9:15 My neighbor comes to meet me, and we have tea/coffee and a conversation. What a treat. Among other things, we talk about the margin for interaction that you lose when you go from a full-time job to a part-time job. You give up your child care cushion (the half-hour extra you pay for so that if you have to catch up at work, it’s not a crisis) and have no more time for interacting socially with anyone at work. This was a treat to get to know her better.
10:30 She’s off to work, and I’m writing again. This was a productive morning, I think, at least in terms of writing– I met my page-goals and didn’t get sucked into the vortex of discouragement.
11:30 I head to work. I have 29 patients scheduled from 12-8 (with a lunch break). That works out to 4.14 patients per hour, or 14.5 minutes per patient. There is a pile of prescription refills, phone calls to answer, and lab results to analyze.
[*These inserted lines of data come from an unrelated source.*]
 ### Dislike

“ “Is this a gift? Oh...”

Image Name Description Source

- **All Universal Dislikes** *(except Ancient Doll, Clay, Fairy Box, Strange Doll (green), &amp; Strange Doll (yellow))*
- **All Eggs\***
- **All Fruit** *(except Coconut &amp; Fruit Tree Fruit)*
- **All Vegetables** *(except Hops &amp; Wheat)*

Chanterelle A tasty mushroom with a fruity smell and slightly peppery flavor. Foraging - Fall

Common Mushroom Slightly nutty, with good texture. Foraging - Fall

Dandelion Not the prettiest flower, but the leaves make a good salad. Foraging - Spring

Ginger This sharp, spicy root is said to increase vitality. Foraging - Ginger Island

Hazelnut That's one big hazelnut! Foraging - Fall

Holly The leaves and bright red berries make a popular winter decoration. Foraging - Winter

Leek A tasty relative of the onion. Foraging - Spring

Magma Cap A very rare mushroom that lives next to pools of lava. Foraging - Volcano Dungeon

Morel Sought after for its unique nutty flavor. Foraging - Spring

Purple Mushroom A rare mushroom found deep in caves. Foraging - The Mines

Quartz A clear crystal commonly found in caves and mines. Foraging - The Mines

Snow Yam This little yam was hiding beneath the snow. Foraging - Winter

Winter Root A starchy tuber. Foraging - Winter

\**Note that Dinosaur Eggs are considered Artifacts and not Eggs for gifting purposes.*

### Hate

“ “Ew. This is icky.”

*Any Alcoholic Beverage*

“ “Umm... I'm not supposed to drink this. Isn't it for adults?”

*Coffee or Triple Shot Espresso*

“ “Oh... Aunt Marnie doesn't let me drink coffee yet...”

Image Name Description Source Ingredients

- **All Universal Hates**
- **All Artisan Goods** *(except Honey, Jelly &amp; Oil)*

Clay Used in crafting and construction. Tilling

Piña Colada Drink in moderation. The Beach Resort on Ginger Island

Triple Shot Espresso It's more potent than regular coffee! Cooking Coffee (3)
12-9 I see patients– 28 of them, so in theory they could have each had slightly more than 15 minutes. But really, who– after getting herself to the doctor and waiting in the waiting room– wants to be the one who gives up part of her 15 minutes so that the doctor has time to spend an hour with the person who’s really sick? Several of them were really sick, and nearly everyone had something else (other than their blood pressure or pregnancy) that they really wanted to talk about. At nine, when the last person leaves, I still have a pile of charts and follow-ups to work on. I end up bringing home some notes for phone calls I have to make tomorrow.
10:30 Home. Sam’s and the kids are asleep. I put away my things and prep a few things for tomorrow. Brush teeth. Fall into bed. Can’t sleep, thinking about the patient I saw at 3. Did I do the right thing? What if she really had something really rare are dangerous?